Report how many lines below include "that", giving the figure alone.

──────── THE RECORDS ────────

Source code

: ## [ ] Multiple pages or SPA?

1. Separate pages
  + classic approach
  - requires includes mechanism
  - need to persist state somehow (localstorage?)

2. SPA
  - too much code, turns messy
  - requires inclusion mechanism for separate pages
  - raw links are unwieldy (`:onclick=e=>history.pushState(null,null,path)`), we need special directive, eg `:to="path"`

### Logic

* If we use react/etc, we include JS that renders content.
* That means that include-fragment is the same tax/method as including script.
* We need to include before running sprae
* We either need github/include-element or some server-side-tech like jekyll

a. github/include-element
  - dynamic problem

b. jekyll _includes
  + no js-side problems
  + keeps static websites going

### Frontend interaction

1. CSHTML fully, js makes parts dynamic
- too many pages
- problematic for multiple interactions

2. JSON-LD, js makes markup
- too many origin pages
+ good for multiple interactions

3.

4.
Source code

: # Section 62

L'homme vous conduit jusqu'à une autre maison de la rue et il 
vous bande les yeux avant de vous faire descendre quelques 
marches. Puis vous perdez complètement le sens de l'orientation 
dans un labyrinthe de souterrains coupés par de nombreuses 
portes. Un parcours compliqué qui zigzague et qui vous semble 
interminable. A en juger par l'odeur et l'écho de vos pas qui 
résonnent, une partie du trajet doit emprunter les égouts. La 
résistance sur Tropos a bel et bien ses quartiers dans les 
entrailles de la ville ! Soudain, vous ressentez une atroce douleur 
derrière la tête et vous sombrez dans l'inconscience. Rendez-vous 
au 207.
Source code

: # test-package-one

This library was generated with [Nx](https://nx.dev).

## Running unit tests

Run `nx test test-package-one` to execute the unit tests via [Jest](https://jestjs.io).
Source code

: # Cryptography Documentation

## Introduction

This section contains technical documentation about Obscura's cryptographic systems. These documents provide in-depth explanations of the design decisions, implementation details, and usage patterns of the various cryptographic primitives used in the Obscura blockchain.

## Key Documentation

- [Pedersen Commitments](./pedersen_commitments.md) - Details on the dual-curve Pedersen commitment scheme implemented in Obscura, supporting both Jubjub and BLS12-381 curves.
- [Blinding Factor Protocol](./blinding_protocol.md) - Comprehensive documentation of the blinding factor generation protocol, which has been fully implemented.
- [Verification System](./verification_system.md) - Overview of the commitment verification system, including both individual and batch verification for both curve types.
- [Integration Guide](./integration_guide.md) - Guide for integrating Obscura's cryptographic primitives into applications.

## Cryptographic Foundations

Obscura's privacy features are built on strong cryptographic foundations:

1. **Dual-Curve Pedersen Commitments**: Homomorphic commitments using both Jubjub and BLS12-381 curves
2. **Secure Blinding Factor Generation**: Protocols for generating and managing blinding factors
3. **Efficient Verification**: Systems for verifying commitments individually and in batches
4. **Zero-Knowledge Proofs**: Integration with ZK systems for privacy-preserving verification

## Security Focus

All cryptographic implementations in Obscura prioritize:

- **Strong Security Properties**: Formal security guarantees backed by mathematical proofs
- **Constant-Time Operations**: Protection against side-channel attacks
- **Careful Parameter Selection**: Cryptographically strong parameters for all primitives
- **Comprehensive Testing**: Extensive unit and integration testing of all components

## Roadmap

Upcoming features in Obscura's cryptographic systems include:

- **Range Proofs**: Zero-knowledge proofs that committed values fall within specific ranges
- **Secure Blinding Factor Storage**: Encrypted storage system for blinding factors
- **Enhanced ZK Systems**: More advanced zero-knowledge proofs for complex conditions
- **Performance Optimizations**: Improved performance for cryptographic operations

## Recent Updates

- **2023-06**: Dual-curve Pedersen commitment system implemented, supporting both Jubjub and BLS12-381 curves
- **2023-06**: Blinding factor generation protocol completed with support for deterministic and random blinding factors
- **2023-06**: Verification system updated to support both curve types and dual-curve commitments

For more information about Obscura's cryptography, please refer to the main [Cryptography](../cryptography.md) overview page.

────────

[OUTPUT FOR THIS TASK]: 3